Monday, June 27, 2005

A new version of '>The Time Machine was released in 2002, directed by Simon Wells (great grandson of HG) with John Logan (who wrote Star Trek: Nemesis) given writing credit for a rewrite. (Perhaps he was responsible for the Star Trek references, like the hologram giving the Vulcan salute.)

This version has even less resemblance to the novel, though it makes several references to the George Pal film. But it is a well-constructed and taut hour and a half, with a little subtle social criticism (in a future we would consider primitive, our age is "the age of the stones," or the Stone Age.) The special effects and make-up (which won an Oscar) are excellent, and the acting is good. In his small part, an almost unrecognizable Jeremy Irons is excellent, and frightening.

This character doesn't appear in either the Wells book or the previous movie, though it does bear some resemblance to the Grand Lunar, the ruler of the Selenites in Wells' First Men in the Moon (see below.) The Morlock hierarchy of specializations the Irons character describes also seems like the Selenite society.

In this version, the Eloi are not helpless and mindless, but a tribal society of cliff-dwellers, with a functioning civilization. (Their appearance is accompanied by gorgeous music with an African theme.) The idea of the future being a return to a more primal society with a relationship to nature more akin to indigenous peoples is a powerful concept, but unfortunately little is made of it here.

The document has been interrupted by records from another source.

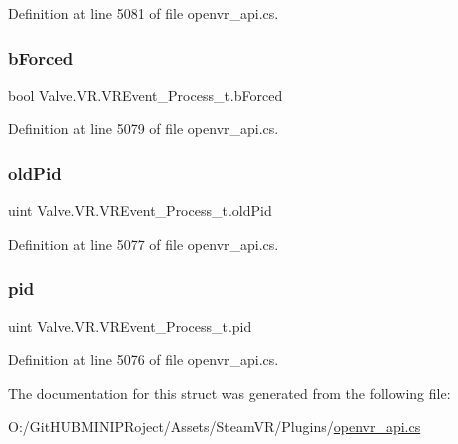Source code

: Definition at line 5081 of file openvr\+\_\+api.\+cs.

\mbox{\label{struct_valve_1_1_v_r_1_1_v_r_event___process__t_aa21f1d68c620e6a1b6a468afb265ef77}} 
\subsubsection{\texorpdfstring{bForced}{bForced}}
{\footnotesize\ttfamily bool Valve.\+V\+R.\+V\+R\+Event\+\_\+\+Process\+\_\+t.\+b\+Forced}



Definition at line 5079 of file openvr\+\_\+api.\+cs.

\mbox{\label{struct_valve_1_1_v_r_1_1_v_r_event___process__t_a81806e9988d82951c56534b8c451e502}} 
\subsubsection{\texorpdfstring{oldPid}{oldPid}}
{\footnotesize\ttfamily uint Valve.\+V\+R.\+V\+R\+Event\+\_\+\+Process\+\_\+t.\+old\+Pid}



Definition at line 5077 of file openvr\+\_\+api.\+cs.

\mbox{\label{struct_valve_1_1_v_r_1_1_v_r_event___process__t_a75e5d1c317b6bad48e9fb6e35967e761}} 
\subsubsection{\texorpdfstring{pid}{pid}}
{\footnotesize\ttfamily uint Valve.\+V\+R.\+V\+R\+Event\+\_\+\+Process\+\_\+t.\+pid}



Definition at line 5076 of file openvr\+\_\+api.\+cs.



The documentation for this struct was generated from the following file\+:\begin{DoxyCompactItemize}
\item 
O\+:/\+Git\+H\+U\+B\+M\+I\+N\+I\+P\+Roject/\+Assets/\+Steam\+V\+R/\+Plugins/\mbox{\hyperlink{openvr__api_8cs}{openvr\+\_\+api.\+cs}}\end{DoxyCompactItemize}
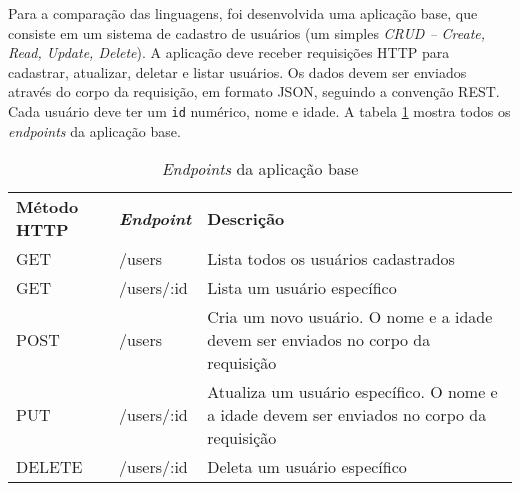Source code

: \documentclass[12pt]{article}
\begin{document}
Para a comparação das linguagens, foi desenvolvida uma aplicação base, que consiste em um sistema de
cadastro de usuários (um simples \textit{CRUD -- Create, Read, Update, Delete}). A aplicação deve receber
requisições HTTP para cadastrar, atualizar, deletar e listar usuários. Os dados devem ser enviados
através do corpo da requisição, em formato JSON, seguindo a convenção REST. Cada usuário deve ter um
\texttt{id} numérico, nome e idade. A tabela \ref{tab-base-endpoints} mostra todos os \textit{endpoints}
da aplicação base.


\begin{table}[htb]
  \caption[\textit{Endpoints} da aplicação base]{\textit{Endpoints} da aplicação base}
  \label{tab-base-endpoints}
  \begin{tabular}{p{2.85cm}p{2.85cm}p{7.55cm}}
    \textbf{Método HTTP} & \textbf{\textit{Endpoint}} & \textbf{Descrição}                                                                         \\
    GET                  & /users                     & Lista todos os usuários cadastrados                                                        \\
    GET                  & /users/:id                 & Lista um usuário específico                                                                \\
    POST                 & /users                     & Cria um novo usuário. O nome e a idade devem ser enviados no corpo da requisição           \\
    PUT                  & /users/:id                 & Atualiza um usuário específico. O nome e a idade devem ser enviados no corpo da requisição \\
    DELETE               & /users/:id                 & Deleta um usuário específico                                                               \\
  \end{tabular}
\end{table}
\end{document}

Nor is there really much of a suggestion that these Morlocks were once of the same human species. They're mostly just the requisite CG badguys. There is a theme of genetics: a bad joke from the teacher in the near future who threatens to re-sequence the DNA of an unruly student; the helix-like memorials of the Eloi, and the genetic manipulation of the Morlocks into castes. But this seems more like John Logan thinking about Nemesis than illuminating commentary.

This version does deal in time paradoxes, as the Irons character tells the time traveler (an American in New York, though the time period is a decade or so after the Wells' novel) why he can't go back in time to prevent the death of his beloved: because he built the time machine so he could do that, and if she hadn't been killed he couldn't have gone back to try to stop it. Curiously, this jibes with a very recent theory by a team of physicists who interpret quantum mechanics to allow for time travel but not for the alteration of significant events in the past that the traveler is sure happened.

On the other hand, the brainy Morlock Irons plays tell Hartegen (the time traveler) that the Morlocks were the "inescapable result" of his time traveling. After several viewings, I still can't figure out what he meant.

While the movie is impressive and fun on its own terms, in the end I'm not sure what it adds, besides the less than original idea that the human heart is more important than machines (is that the heart plus genetics to make Hartegen?).